▼▼▼

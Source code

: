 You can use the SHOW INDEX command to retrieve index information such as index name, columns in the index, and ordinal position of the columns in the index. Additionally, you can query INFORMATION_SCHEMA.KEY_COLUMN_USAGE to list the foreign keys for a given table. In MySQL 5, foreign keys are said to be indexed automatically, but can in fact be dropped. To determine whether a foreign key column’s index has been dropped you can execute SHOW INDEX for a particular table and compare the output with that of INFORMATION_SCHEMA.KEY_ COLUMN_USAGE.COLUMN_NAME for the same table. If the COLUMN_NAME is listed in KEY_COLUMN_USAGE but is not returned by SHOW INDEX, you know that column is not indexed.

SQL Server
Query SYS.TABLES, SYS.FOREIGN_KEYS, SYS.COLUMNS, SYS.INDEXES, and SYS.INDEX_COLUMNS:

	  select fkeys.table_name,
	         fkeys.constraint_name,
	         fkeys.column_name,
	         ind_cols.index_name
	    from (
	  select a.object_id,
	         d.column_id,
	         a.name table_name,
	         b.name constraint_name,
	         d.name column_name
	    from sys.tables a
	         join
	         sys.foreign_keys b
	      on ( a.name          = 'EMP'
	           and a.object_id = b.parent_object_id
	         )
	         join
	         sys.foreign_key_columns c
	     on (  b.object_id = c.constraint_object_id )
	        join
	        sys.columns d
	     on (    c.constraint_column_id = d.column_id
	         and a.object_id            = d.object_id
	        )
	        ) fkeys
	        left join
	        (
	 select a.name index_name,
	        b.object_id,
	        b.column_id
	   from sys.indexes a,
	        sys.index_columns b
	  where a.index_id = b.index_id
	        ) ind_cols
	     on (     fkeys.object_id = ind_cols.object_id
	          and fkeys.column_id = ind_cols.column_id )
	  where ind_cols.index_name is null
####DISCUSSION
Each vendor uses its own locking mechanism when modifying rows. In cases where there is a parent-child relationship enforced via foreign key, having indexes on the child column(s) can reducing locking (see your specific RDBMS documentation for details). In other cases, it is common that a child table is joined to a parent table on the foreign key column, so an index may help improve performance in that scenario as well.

▲▲▲

* _ABOUT THIS EXERCISE_
Write out every entry again, exactly as it appears.

* _TASK SOLUTION_
Source code

: You can use the SHOW INDEX command to retrieve index information such as index name, columns in the index, and ordinal position of the columns in the index. Additionally, you can query INFORMATION_SCHEMA.KEY_COLUMN_USAGE to list the foreign keys for a given table. In MySQL 5, foreign keys are said to be indexed automatically, but can in fact be dropped. To determine whether a foreign key column’s index has been dropped you can execute SHOW INDEX for a particular table and compare the output with that of INFORMATION_SCHEMA.KEY_ COLUMN_USAGE.COLUMN_NAME for the same table. If the COLUMN_NAME is listed in KEY_COLUMN_USAGE but is not returned by SHOW INDEX, you know that column is not indexed.

SQL Server
Query SYS.TABLES, SYS.FOREIGN_KEYS, SYS.COLUMNS, SYS.INDEXES, and SYS.INDEX_COLUMNS:

	  select fkeys.table_name,
	         fkeys.constraint_name,
	         fkeys.column_name,
	         ind_cols.index_name
	    from (
	  select a.object_id,
	         d.column_id,
	         a.name table_name,
	         b.name constraint_name,
	         d.name column_name
	    from sys.tables a
	         join
	         sys.foreign_keys b
	      on ( a.name          = 'EMP'
	           and a.object_id = b.parent_object_id
	         )
	         join
	         sys.foreign_key_columns c
	     on (  b.object_id = c.constraint_object_id )
	        join
	        sys.columns d
	     on (    c.constraint_column_id = d.column_id
	         and a.object_id            = d.object_id
	        )
	        ) fkeys
	        left join
	        (
	 select a.name index_name,
	        b.object_id,
	        b.column_id
	   from sys.indexes a,
	        sys.index_columns b
	  where a.index_id = b.index_id
	        ) ind_cols
	     on (     fkeys.object_id = ind_cols.object_id
	          and fkeys.column_id = ind_cols.column_id )
	  where ind_cols.index_name is null
####DISCUSSION
Each vendor uses its own locking mechanism when modifying rows. In cases where there is a parent-child relationship enforced via foreign key, having indexes on the child column(s) can reducing locking (see your specific RDBMS documentation for details). In other cases, it is common that a child table is joined to a parent table on the foreign key column, so an index may help improve performance in that scenario as well.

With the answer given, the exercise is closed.